Snape growled. Upon hearing the awkward silence that ensued, he continued. "If I'm nice, the poisons locked in the tattoo will be unleashed into my bloodstream, causing me a slow and painful death. There is no known cure, so I can't be nice, ever."
"What was the point of that?" Bridgit asked.
"Lord Voldemort wanted to ensure an evil army. None of that deus ex machina change of heart crap." Snape explained.
"But didn't you turn against the Deatheaters? I mean, you're here. You seem not to be killing people."

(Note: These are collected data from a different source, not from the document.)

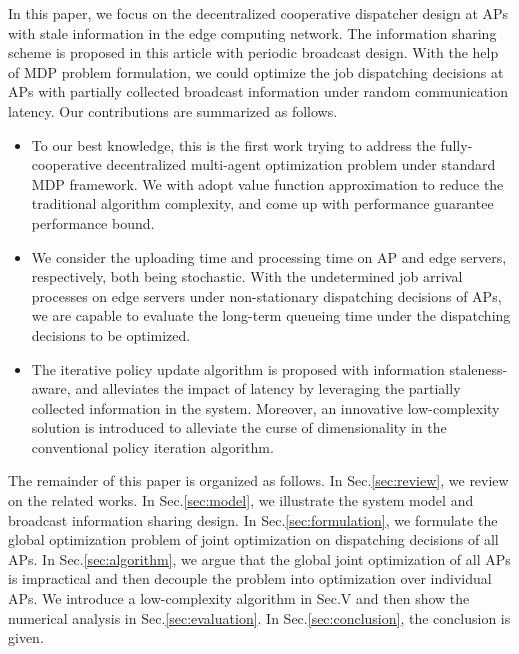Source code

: In this paper, we focus on the decentralized cooperative dispatcher design at APs with stale information in the edge computing network.
The information sharing scheme is proposed in this article with periodic broadcast design.
With the help of MDP problem formulation, we could optimize the job dispatching decisions at APs with partially collected broadcast information under random communication latency.
Our contributions are summarized as follows.
\begin{itemize}
    \item To our best knowledge, this is the first work trying to address the fully-cooperative decentralized multi-agent optimization problem under standard MDP framework.
    We with adopt value function approximation to reduce the traditional algorithm complexity, and come up with performance guarantee performance bound.

    \item We consider the uploading time and processing time on AP and edge servers, respectively, both being stochastic.
    With the undetermined job arrival processes on edge servers under non-stationary dispatching decisions of APs, we are capable to evaluate the long-term queueing time under the dispatching decisions to be optimized.

    \item The iterative policy update algorithm is proposed with information staleness-aware, and alleviates the impact of latency by leveraging the partially collected information in the system.
    Moreover, an innovative low-complexity solution is introduced to alleviate the curse of dimensionality in the conventional policy iteration algorithm.
\end{itemize}

The remainder of this paper is organized as follows.
In Sec.\ref{sec:review}, we review on the related works.
In Sec.\ref{sec:model}, we illustrate the system model and broadcast information sharing design.
In Sec.\ref{sec:formulation}, we formulate the global optimization problem of joint optimization on dispatching decisions of all APs.
In Sec.\ref{sec:algorithm}, we argue that the global joint optimization of all APs is impractical and then decouple the problem into optimization over individual APs.
We introduce a low-complexity algorithm in Sec.V and then show the numerical analysis in Sec.\ref{sec:evaluation}.
In Sec.\ref{sec:conclusion}, the conclusion is given.

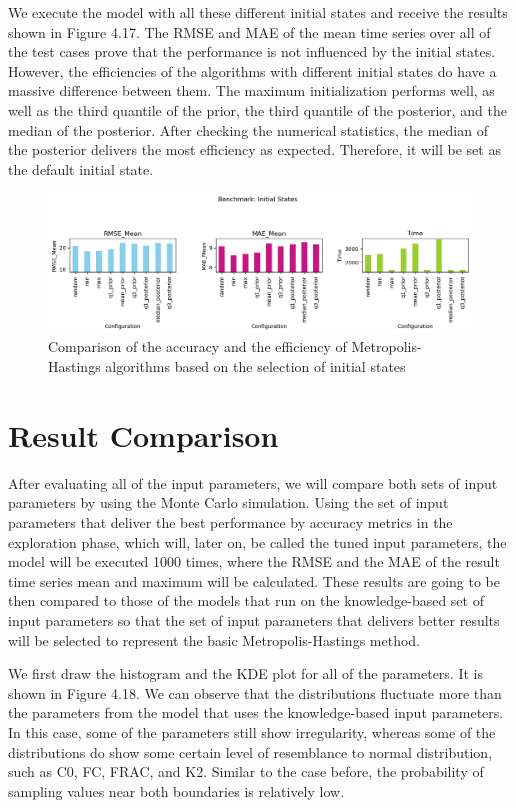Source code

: We execute the model with all these different initial states and receive the results shown in Figure 4.17. The RMSE and MAE of the mean time series over all of the test cases prove that the performance is not influenced by the initial states. However, the efficiencies of the algorithms with different initial states do have a massive difference between them. The maximum initialization performs well, as well as the third quantile of the prior, the third quantile of the posterior, and the median of the posterior. After checking the numerical statistics, the median of the posterior delivers the most efficiency as expected. Therefore, it will be set as the default initial state.

\begin{figure}[H]
    \centering
    \includegraphics[width=1\textwidth]{figures/basic_mh/benchmark/init_method.png}
    \captionsetup{width=.8\textwidth}
    \caption{Comparison of the accuracy and the efficiency of Metropolis-Hastings algorithms based on the selection of initial states}
    \label{fig:enter-label}
\end{figure}


\section{Result Comparison}
After evaluating all of the input parameters, we will compare both sets of input parameters by using the Monte Carlo simulation. Using the set of input parameters that deliver the best performance by accuracy metrics in the exploration phase, which will, later on, be called the tuned input parameters, the model will be executed 1000 times, where the RMSE and the MAE of the result time series mean and maximum will be calculated. These results are going to be then compared to those of the models that run on the knowledge-based set of input parameters so that the set of input parameters that delivers better results will be selected to represent the basic Metropolis-Hastings method.

We first draw the histogram and the KDE plot for all of the parameters. It is shown in Figure 4.18. We can observe that the distributions fluctuate more than the parameters from the model that uses the knowledge-based input parameters. In this case, some of the parameters still show irregularity, whereas some of the distributions do show some certain level of resemblance to normal distribution, such as C0, FC, FRAC, and K2. Similar to the case before, the probability of sampling values near both boundaries is relatively low.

"By being nasty and petty to innocent children I am able to prevent my inevitable demise for another day." Snape glared meanly at her.

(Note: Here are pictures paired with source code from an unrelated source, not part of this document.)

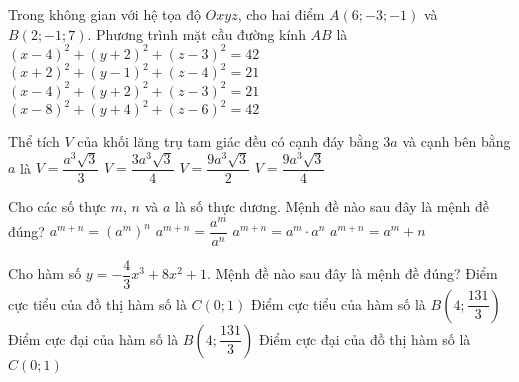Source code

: \begin{ex}%
Trong không gian với hệ tọa độ $Oxyz$, cho hai điểm $A(6;-3;-1)$ và $B(2;-1;7)$. Phương trình mặt cầu đường kính $AB$ là
\choice
{$(x-4)^2+(y+2)^2+(z-3)^2=42$}
{$(x+2)^2+(y-1)^2+(z-4)^2=21$}
{\True $(x-4)^2+(y+2)^2+(z-3)^2=21$}
{$(x-8)^2+(y+4)^2+(z-6)^2=42$}
\end{ex}

\begin{ex}%
Thể tích $V$ của khối lăng trụ tam giác đều có cạnh đáy bằng $3a$ và cạnh bên bằng $a$ là
\choice
{$V=\dfrac{a^3\sqrt{3}}{3}$}
{$V=\dfrac{3a^3\sqrt{3}}{4}$}
{$V=\dfrac{9a^3\sqrt{3}}{2}$}
{\True $V=\dfrac{9a^3\sqrt{3}}{4}$}
\end{ex}

\begin{ex}%
	Cho các số thực $m$, $n$ và $a$ là số thực dương. Mệnh đề nào sau đây là mệnh đề đúng?
	\choice
	{$a^{m+n}=\left(a^m\right)^n$}
	{$a^{m+n}=\dfrac{a^m}{a^n}$}
	{\True $a^{m+n}=a^m\cdot a^n$}
	{$a^{m+n}=a^m+n$}
\end{ex}

\begin{ex}%
	Cho hàm số $y=-\dfrac{4}{3}x^3+8x^2+1$. Mệnh đề nào sau đây là mệnh đề đúng?
	\choice
	{\True Điểm cực tiểu của đồ thị hàm số là $C(0;1)$}
	{Điểm cực tiểu của hàm số là $B\left(4;\dfrac{131}{3}\right)$}
	{Điểm cực đại của hàm số là $B\left(4;\dfrac{131}{3}\right)$}
	{Điểm cực đại của đồ thị hàm số là $C(0;1)$}
\end{ex}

"Cool! I wish I could have something to blame chronic meanness on! Then I could be a jackass and no one could do anything about it." Bridgit smiled dreamily.
Suddenly, the door to the closet was opened by a knife-wielding man with no head. There was a tense pause in which Snape's eyes bugged out of his head. The silence was broken.
"Severedhead!" Snape's voice rasped.
"I can't tell the difference! Which one is the real Snape?" Bridgit goggled at the two.
"Crap!" The headless stranger gasped and then bolted.
"So he was the fake all along." Bridgit shook her head, smacking her fist dramatically into the palm of her hand. "I blame the internet."